### WHAT THE TASK ASKS
Taking the data below line by line, count those that include the word "list" and report the number alone.

***

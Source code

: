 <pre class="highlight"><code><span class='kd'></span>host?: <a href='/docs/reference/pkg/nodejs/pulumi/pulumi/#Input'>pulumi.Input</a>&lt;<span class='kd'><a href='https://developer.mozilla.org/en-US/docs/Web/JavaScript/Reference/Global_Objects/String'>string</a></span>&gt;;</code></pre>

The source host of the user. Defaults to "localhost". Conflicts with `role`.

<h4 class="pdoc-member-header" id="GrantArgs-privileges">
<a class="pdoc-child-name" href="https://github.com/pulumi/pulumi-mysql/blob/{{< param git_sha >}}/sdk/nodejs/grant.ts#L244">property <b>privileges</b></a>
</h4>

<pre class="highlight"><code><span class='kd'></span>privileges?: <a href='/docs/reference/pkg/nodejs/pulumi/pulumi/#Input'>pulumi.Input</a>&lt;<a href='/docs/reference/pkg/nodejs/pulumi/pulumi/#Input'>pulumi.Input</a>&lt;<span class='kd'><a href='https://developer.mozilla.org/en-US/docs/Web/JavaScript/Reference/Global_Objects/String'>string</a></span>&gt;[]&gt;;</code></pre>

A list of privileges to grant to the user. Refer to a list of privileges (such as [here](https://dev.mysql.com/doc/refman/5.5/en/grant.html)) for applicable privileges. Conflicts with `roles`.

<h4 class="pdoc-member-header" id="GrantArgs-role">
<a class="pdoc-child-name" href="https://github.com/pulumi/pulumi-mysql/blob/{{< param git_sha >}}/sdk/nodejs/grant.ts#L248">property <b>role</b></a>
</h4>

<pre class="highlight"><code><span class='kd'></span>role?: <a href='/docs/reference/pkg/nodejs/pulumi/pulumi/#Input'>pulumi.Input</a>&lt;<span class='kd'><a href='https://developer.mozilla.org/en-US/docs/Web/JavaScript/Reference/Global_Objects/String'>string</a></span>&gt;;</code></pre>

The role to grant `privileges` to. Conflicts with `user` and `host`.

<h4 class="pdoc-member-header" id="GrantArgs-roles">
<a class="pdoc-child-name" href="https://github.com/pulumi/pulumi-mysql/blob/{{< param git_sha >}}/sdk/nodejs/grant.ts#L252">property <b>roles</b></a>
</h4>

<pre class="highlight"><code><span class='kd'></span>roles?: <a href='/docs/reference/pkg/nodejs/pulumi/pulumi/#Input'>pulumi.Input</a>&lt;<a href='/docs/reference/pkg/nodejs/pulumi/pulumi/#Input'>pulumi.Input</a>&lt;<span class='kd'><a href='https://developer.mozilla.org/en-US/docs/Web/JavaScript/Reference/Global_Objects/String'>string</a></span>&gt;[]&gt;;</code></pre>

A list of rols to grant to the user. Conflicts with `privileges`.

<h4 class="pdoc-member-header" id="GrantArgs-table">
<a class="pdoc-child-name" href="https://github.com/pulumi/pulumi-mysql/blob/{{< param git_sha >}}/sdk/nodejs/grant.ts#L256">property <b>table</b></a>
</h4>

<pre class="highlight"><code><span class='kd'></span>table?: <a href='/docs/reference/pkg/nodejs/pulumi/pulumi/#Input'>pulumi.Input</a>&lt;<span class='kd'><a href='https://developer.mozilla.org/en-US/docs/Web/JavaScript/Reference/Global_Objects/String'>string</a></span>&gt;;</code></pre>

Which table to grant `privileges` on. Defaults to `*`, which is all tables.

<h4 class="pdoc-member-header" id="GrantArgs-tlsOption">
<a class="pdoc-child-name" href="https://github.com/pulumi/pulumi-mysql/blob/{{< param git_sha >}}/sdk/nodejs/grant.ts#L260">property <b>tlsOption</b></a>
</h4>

***

### WRITTEN RESPONSE
2